• Requirement
Would you return the lines that run from the start of the data below to the line with "1.00 0.54 0.47", both included, exactly as written and without pictures?
============================================================
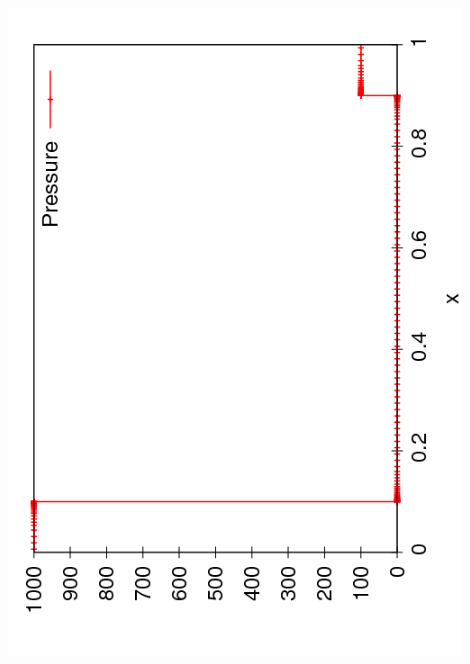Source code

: \documentclass{beamer}
\begin{document}
\begin{frame}
\begin{columns}
\begin{column}{0.5\textwidth}
\begin{overlayarea}{\textwidth}{0.9\textheight}
{          \includegraphics[angle=-90,width=0.9\textwidth]{figures/AMR_Pressure_0}
        }
        {
}
\end{overlayarea}
\end{column}
\end{columns}
\end{frame}
\end{document}
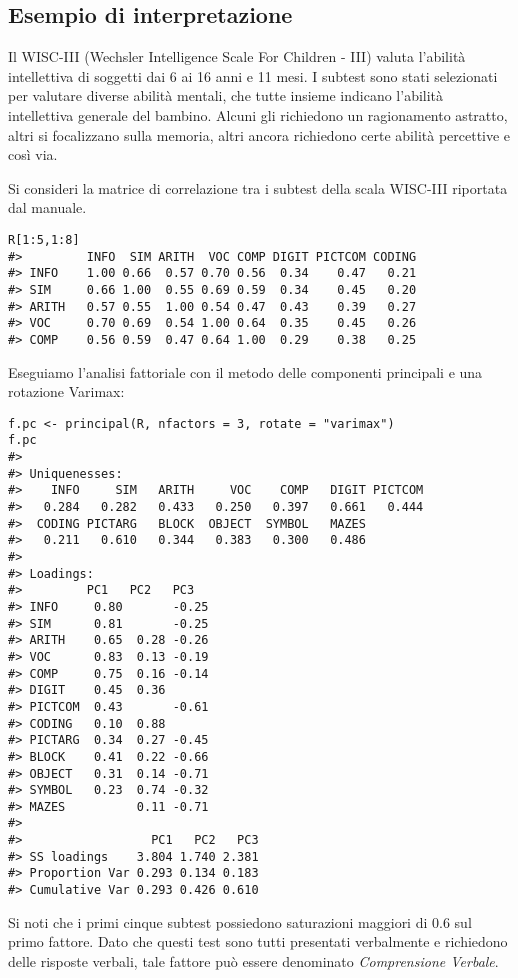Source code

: \subsection{Esempio di interpretazione }

 Il WISC-III (Wechsler Intelligence Scale For Children - III) valuta l'abilità intellettiva di soggetti dai 6 ai 16 anni e 11 mesi.  I subtest sono stati selezionati per valutare diverse abilità mentali, che tutte insieme indicano l'abilità intellettiva generale del bambino. Alcuni gli richiedono un ragionamento astratto, altri si focalizzano sulla memoria, altri ancora richiedono certe abilità percettive e così via. 

Si consideri la matrice di correlazione  tra i subtest della scala
WISC-III riportata dal manuale. 

\begin{lstlisting}
R[1:5,1:8]
#>         INFO  SIM ARITH  VOC COMP DIGIT PICTCOM CODING
#> INFO    1.00 0.66  0.57 0.70 0.56  0.34    0.47   0.21
#> SIM     0.66 1.00  0.55 0.69 0.59  0.34    0.45   0.20
#> ARITH   0.57 0.55  1.00 0.54 0.47  0.43    0.39   0.27
#> VOC     0.70 0.69  0.54 1.00 0.64  0.35    0.45   0.26
#> COMP    0.56 0.59  0.47 0.64 1.00  0.29    0.38   0.25
\end{lstlisting}

\noindent
Eseguiamo l'analisi fattoriale con il metodo delle componenti principali e una rotazione Varimax:

\begin{lstlisting}
f.pc <- principal(R, nfactors = 3, rotate = "varimax")
f.pc
#> 
#> Uniquenesses:
#>    INFO     SIM   ARITH     VOC    COMP   DIGIT PICTCOM 
#>   0.284   0.282   0.433   0.250   0.397   0.661   0.444 
#>  CODING PICTARG   BLOCK  OBJECT  SYMBOL   MAZES 
#>   0.211   0.610   0.344   0.383   0.300   0.486 
#> 
#> Loadings:
#>         PC1   PC2   PC3  
#> INFO     0.80       -0.25
#> SIM      0.81       -0.25
#> ARITH    0.65  0.28 -0.26
#> VOC      0.83  0.13 -0.19
#> COMP     0.75  0.16 -0.14
#> DIGIT    0.45  0.36      
#> PICTCOM  0.43       -0.61
#> CODING   0.10  0.88      
#> PICTARG  0.34  0.27 -0.45
#> BLOCK    0.41  0.22 -0.66
#> OBJECT   0.31  0.14 -0.71
#> SYMBOL   0.23  0.74 -0.32
#> MAZES          0.11 -0.71
#> 
#>                  PC1   PC2   PC3
#> SS loadings    3.804 1.740 2.381
#> Proportion Var 0.293 0.134 0.183
#> Cumulative Var 0.293 0.426 0.610
\end{lstlisting}

\noindent
Si noti che i primi cinque subtest possiedono saturazioni maggiori di
$0.6$ sul primo fattore. Dato che questi test sono tutti presentati
verbalmente e richiedono delle risposte verbali, tale fattore può
essere denominato \textit{Comprensione Verbale}.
============================================================
• Solution
Source code

: \documentclass{beamer}
\begin{document}
\begin{frame}
\begin{columns}
\begin{column}{0.5\textwidth}
\begin{overlayarea}{\textwidth}{0.9\textheight}
{          \includegraphics[angle=-90,width=0.9\textwidth]{figures/AMR_Pressure_0}
        }
        {
}
\end{overlayarea}
\end{column}
\end{columns}
\end{frame}
\end{document}
Source code

: \subsection{Esempio di interpretazione }

 Il WISC-III (Wechsler Intelligence Scale For Children - III) valuta l'abilità intellettiva di soggetti dai 6 ai 16 anni e 11 mesi.  I subtest sono stati selezionati per valutare diverse abilità mentali, che tutte insieme indicano l'abilità intellettiva generale del bambino. Alcuni gli richiedono un ragionamento astratto, altri si focalizzano sulla memoria, altri ancora richiedono certe abilità percettive e così via. 

Si consideri la matrice di correlazione  tra i subtest della scala
WISC-III riportata dal manuale. 

\begin{lstlisting}
R[1:5,1:8]
#>         INFO  SIM ARITH  VOC COMP DIGIT PICTCOM CODING
#> INFO    1.00 0.66  0.57 0.70 0.56  0.34    0.47   0.21
#> SIM     0.66 1.00  0.55 0.69 0.59  0.34    0.45   0.20
#> ARITH   0.57 0.55  1.00 0.54 0.47  0.43    0.39   0.27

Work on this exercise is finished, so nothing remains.